What they found: Grinding increased uptake to a limited degree, considerably less than chewing gum. A bite splint did not change the values significantly.
What this means for you: Mechanical stimulation is a real but not dramatic risk modifier. Those who chew a lot, grind, or often drink hot beverages release somewhat more on a daily average.
Isacsson G, Barregard L, Selden A, Bodin L. Eur J Oral Sci. 1997;105(3):251-7. DOI: 10.1111/j.1600-0722.1997.tb00208.xThe daily dose in size comparison
Bar width = relative daily dose. The amount taken up from intact fillings is in the low microgram range and rises with the number of surfaces and chewing behavior. For a normal mouth it stays far below the toxicological threshold. Values per Olsson 1992 and Mackert 1997.
From a toxicological standpoint, that is the honest answer to the quantity question: measurable, but low, and individually variable. Which brings us to the more important question. Because the fact that mercury is released is undisputed. Whether this dose causes harm is the real question.
Does this dose cause harm? What the best evidence shows
Here it gets unusual, in a good way. For many environmental-medicine questions we have to make do with cell or animal experiments. Not with amalgam. On the central question of whether the mercury from intact fillings harms the nervous system, two large randomized controlled trials in children exist.
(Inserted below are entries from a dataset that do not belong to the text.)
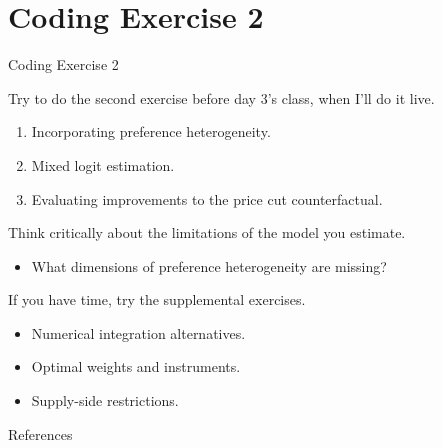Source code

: \documentclass[aspectratio=169,t,11pt,table]{beamer}
\begin{document}
\section{Coding Exercise 2}

\begin{frame}{Coding Exercise 2}
    \begin{wideitemize}
        \item Try to do the second exercise before day 3's class, when I'll do it live.
        \begin{enumerate}
            \item Incorporating preference heterogeneity.
            \item Mixed logit estimation.
            \item Evaluating improvements to the price cut counterfactual.
        \end{enumerate}
        \pause
        \item Think critically about the limitations of the model you estimate.
        \begin{itemize}
            \item What dimensions of preference heterogeneity are missing?
        \end{itemize}
        \pause
        \item If you have time, try the supplemental exercises.
        \begin{itemize}
            \item Numerical integration alternatives.
            \item Optimal weights and instruments.
            \item Supply-side restrictions.
        \end{itemize}
    \end{wideitemize}
\end{frame}

\backupbegin

\begin{frame}{References}
    
\end{frame}

\backupend
\end{document}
That is the strongest form of clinical evidence we have.
Who and what: In the Casa Pia trial in Lisbon, 507 children were randomly assigned to either amalgam or composite and tested over seven years on memory, attention, fine motor skills and nerve conduction velocity.
What they found: The amalgam group had measurably more mercury in urine, but across all seven years no statistically significant disadvantages in the neurobehavioral tests.
What this means for you: The higher mercury load from amalgam did not, on average, lead to measurable brain or nerve disadvantages in children.
DeRouen TA, Martin MD, Leroux BG et al. JAMA. 2006;295(15):1784-92. DOI: 10.1001/jama.295.15.1784Who and what: The New England Children's Amalgam Trial independently randomized 534 children to amalgam or composite and assessed change in IQ, memory, visuomotor function and kidney function over five years.
What they found: Again higher urinary mercury in the amalgam group, but no significant differences in IQ, memory, visuomotor function or kidney.
What this means for you: A second, independent study reaches the same result. For the average, no tangible neuropsychological or kidney disadvantage emerged.
Bellinger DC, Trachtenberg F, Barregard L et al. JAMA. 2006;295(15):1775-83. DOI: 10.1001/jama.295.15.1775A separate neurological analysis of the Casa Pia children confirmed the picture from the perspective of the medical examination: no consistent differences in neurological signs such as tremor between the amalgam and composite groups (Mackert 2010). Three analyses, one direction. For the average, that is the honest all-clear, and it is well documented.
Two large randomized trials, no tangible harm for the average. That is the strongest statement this topic allows, and it deserves to be taken seriously.
And yet harmless for everyone is not what the data say. These studies show an average. An average hides the edges. It is precisely there, at the edges, that the second half of the honest answer lies.
There is a critical dissenting voice in the research that argues blood and urine underestimate the tissue load and that amalgam carriers showed more mercury in organs in autopsies (Mutter 2011). That is a single-author position, a review, not a randomized study. I mention it because both poles belong to the honest middle ground. But I weight it lower than two large RCTs. The full autopsy evidence belongs in the pillar article anyway. What counts here: the average has the all-clear, the edges do not automatically.
Why does it affect some and not others?
Many people with amalgam know this puzzlement: the neighbor has ten fillings and feels great, and you wonder whether your three might be getting to you after all. The answer does not lie in the filling alone. It lies in what toxicology calls susceptibility, that is, individual sensitivity.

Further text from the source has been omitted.